Step 3: Sprinkle the granulated sugar, salt, and ground spices over the rhubarb and strawberry pieces, then grate the rind of half of one lemon into the mix. Squeeze the juice of the half lemon over the fruit mix, then blend the ingredients together by gently folding them with your wooden spoon/spatula.

Step 4: Spray your baking pan with a light layer of cooking spray, then transfer the strawberry rhubarb mix to the pan, using your wooden spoon to spread the mix so it is evenly spaced throughout the pan.

Step 5: Add the brown sugar, rolled oats, and spices to your smaller bowl and, using a fork or other utensil, toss the contents together so the resulting mix is as uniform in consistency as possible. Gently shake the mix over the strawberry rhubarb base, covering the latter with the former as evenly as you can.
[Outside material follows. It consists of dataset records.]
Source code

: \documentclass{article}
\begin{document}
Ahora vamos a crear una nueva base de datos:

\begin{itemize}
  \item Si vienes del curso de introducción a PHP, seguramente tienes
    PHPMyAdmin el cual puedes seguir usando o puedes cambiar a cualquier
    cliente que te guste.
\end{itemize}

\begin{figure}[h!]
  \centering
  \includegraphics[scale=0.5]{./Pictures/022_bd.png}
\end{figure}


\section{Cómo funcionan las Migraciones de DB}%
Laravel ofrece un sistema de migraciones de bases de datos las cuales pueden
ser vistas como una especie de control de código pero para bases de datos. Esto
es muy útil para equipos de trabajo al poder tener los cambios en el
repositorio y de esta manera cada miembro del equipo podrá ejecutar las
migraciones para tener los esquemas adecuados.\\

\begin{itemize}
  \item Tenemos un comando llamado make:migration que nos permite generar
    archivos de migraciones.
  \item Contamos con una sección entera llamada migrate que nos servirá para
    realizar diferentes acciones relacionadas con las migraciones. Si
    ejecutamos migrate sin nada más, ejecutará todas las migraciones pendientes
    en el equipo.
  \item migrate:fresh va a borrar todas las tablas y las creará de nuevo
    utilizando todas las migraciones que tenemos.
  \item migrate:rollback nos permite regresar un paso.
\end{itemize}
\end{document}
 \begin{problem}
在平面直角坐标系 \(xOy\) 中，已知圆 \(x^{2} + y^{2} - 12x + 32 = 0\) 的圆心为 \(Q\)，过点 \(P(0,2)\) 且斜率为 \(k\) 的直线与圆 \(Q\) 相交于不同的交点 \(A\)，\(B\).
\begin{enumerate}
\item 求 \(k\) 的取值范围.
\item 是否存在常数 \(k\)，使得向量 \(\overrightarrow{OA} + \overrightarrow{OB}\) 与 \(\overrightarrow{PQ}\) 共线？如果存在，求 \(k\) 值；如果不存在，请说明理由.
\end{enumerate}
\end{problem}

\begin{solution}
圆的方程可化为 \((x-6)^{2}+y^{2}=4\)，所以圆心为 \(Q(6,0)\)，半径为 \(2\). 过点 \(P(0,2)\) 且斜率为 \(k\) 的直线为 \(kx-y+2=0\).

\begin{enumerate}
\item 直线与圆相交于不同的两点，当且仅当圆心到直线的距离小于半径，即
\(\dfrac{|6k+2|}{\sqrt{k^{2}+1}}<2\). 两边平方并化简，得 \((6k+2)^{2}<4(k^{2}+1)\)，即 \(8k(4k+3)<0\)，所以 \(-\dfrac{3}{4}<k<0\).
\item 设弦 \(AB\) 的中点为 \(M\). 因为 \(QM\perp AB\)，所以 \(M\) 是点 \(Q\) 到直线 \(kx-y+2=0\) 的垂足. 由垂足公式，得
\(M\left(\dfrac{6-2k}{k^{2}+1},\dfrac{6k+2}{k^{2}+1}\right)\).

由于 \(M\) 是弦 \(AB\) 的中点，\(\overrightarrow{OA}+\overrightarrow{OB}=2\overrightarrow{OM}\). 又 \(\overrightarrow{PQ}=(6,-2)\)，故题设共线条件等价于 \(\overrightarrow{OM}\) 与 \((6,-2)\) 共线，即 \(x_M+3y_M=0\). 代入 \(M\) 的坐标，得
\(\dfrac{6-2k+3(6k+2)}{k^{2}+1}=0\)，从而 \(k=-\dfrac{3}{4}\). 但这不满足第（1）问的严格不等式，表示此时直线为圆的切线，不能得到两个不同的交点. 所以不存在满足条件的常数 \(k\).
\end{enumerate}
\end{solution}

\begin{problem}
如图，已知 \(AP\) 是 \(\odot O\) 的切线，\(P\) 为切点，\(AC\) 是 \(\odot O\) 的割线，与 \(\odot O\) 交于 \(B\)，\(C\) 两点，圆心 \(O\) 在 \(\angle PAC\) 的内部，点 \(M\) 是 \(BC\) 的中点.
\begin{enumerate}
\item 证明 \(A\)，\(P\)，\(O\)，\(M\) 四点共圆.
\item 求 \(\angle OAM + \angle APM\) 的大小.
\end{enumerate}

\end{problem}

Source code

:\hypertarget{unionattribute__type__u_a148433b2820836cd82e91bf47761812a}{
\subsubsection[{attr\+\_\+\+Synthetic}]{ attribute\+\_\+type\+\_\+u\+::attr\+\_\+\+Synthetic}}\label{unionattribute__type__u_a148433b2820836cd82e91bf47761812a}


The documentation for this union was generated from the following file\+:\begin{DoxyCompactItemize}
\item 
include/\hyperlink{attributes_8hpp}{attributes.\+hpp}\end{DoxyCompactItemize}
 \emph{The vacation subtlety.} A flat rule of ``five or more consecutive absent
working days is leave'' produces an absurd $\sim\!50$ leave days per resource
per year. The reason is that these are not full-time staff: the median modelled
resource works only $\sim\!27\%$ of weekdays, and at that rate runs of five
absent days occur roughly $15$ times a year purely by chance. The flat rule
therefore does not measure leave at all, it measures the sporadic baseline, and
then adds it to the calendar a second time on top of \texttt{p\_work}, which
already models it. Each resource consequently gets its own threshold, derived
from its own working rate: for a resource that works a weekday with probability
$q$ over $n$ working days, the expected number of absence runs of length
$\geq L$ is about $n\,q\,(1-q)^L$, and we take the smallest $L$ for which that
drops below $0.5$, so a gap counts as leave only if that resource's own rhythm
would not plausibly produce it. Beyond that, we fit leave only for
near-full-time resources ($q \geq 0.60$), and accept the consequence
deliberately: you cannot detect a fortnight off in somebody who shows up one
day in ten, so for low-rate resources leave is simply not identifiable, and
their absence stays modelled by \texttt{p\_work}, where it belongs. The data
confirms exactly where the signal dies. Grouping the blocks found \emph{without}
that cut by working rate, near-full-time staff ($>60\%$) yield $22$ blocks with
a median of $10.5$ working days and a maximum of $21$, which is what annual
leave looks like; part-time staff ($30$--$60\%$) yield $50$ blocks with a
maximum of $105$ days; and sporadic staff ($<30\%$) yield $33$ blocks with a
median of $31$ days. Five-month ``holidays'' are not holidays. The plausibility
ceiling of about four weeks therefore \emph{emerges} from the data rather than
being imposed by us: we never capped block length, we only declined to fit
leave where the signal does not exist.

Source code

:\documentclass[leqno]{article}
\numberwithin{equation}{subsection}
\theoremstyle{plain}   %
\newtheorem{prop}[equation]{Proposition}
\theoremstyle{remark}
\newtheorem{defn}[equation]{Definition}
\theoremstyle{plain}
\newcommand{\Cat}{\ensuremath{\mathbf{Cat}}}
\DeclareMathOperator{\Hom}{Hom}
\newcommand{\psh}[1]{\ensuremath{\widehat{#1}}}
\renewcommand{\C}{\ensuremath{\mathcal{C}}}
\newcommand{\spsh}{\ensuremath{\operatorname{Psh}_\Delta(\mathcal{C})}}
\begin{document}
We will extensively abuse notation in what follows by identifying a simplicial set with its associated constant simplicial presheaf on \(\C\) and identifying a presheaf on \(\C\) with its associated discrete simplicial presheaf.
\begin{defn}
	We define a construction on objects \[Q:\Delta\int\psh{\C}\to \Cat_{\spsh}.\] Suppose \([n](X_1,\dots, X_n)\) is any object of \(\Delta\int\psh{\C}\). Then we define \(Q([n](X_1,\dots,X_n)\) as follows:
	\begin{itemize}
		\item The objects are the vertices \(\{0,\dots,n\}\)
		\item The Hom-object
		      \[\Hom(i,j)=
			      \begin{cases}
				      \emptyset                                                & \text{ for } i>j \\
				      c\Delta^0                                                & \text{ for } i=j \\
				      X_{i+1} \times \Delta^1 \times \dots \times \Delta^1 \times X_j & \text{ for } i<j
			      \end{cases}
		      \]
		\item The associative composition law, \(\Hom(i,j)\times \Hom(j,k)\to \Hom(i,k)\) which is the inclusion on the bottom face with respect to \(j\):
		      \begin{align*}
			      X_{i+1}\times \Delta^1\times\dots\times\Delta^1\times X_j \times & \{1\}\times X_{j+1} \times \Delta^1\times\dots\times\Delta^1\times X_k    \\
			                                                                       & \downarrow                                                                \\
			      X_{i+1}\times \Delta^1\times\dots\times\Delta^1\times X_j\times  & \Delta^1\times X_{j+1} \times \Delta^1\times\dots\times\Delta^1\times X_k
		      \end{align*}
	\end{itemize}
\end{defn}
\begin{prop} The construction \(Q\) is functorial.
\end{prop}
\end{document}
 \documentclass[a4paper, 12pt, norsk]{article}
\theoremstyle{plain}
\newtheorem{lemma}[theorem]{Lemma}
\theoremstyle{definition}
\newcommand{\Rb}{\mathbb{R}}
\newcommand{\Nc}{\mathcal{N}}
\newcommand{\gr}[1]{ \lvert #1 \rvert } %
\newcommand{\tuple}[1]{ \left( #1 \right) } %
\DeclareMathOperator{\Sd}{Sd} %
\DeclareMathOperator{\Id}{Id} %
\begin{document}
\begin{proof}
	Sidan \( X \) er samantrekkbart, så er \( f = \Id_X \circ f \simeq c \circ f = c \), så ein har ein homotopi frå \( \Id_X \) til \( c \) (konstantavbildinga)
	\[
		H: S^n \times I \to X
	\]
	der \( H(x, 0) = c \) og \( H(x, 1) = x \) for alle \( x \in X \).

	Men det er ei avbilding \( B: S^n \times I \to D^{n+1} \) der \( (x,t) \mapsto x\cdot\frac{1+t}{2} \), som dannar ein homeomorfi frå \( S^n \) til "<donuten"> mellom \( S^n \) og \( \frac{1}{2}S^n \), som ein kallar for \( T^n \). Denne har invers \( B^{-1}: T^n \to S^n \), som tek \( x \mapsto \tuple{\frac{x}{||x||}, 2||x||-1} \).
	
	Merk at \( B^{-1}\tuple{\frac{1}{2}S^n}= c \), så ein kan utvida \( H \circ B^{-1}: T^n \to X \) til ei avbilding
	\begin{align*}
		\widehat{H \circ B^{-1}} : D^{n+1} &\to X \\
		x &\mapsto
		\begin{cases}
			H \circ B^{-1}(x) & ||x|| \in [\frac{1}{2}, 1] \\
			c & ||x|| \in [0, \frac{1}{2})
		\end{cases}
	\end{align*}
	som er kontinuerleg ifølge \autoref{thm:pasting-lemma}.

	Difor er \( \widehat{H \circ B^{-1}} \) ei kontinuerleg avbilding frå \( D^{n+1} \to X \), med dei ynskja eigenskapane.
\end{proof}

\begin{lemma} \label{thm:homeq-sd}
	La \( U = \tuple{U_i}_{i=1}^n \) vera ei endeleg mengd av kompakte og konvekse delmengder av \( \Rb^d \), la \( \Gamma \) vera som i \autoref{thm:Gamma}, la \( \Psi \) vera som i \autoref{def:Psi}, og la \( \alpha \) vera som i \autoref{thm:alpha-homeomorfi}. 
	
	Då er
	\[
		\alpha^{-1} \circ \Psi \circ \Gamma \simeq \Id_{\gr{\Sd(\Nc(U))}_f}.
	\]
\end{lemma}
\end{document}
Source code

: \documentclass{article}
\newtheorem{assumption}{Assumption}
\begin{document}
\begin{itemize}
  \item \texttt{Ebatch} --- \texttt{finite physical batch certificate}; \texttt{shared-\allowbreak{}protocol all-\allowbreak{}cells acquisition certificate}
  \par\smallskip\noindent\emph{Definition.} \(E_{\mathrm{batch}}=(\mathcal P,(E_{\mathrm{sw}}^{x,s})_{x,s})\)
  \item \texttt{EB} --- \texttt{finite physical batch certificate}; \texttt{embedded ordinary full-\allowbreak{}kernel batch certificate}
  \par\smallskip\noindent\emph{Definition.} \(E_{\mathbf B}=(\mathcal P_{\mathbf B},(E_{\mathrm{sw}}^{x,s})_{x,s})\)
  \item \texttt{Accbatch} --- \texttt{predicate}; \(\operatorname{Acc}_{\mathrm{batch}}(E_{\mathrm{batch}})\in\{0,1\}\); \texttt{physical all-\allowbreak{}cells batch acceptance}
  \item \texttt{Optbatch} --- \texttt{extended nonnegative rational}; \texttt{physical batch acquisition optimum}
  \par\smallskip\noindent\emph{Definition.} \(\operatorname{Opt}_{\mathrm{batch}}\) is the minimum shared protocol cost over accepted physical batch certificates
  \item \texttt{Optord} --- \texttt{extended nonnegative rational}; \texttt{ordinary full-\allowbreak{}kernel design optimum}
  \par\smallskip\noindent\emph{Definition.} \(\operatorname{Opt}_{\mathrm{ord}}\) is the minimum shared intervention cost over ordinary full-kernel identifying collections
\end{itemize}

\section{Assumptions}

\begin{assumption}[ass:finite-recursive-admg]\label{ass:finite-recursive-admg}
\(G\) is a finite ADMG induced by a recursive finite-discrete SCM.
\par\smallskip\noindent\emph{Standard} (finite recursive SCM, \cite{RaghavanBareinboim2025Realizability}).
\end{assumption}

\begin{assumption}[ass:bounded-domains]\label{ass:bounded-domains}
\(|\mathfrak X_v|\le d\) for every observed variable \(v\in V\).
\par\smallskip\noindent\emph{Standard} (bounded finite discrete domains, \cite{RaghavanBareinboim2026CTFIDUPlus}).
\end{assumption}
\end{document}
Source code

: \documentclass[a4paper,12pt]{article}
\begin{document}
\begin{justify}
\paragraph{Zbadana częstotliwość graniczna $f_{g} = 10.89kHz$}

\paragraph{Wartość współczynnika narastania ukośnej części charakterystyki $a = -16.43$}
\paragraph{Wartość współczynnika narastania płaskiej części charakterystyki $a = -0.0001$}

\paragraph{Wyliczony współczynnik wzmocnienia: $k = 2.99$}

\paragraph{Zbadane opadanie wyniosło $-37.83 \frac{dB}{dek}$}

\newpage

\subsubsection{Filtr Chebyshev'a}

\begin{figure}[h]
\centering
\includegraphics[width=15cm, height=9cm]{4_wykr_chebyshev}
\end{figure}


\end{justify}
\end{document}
Step 6: Melt the butter (you can do so either on your stovetop or in a microwave), then drizzle it over the crisp. Place the crisp in the oven and bake for 15-20 minutes (until the topping is a golden brown). Let the finished product cool for at least 10-15 minutes before serving. Woot! You have yourself some strawberry rhubarb crisp!


Ok, I've never cooked with rhubarb before. How do I know go about buying it or seeing if it's any good?

Many supermarkets will carry this odd-looking vegetable (yes, it's a veggie) for several weeks from late spring to early summer (Northern Hemisphere). Depending on where you live, farmer's markets are another great spot to procure rhubarb. You'll likely see it strategically placed alongside the strawberries, though it may also reside near the celery, the large leafy greens, or in that awkward spot for miscellaneous produce that doesn't fit neatly into broader categories. A good piece of rhubarb will have bright, rich coloring and be firm to the touch. You'll want to avoid stalks that are rubbery, split, or have large blemishes/dry spots.

Some of these stalks are bright green but others are practically magenta. Are the green ones unripe?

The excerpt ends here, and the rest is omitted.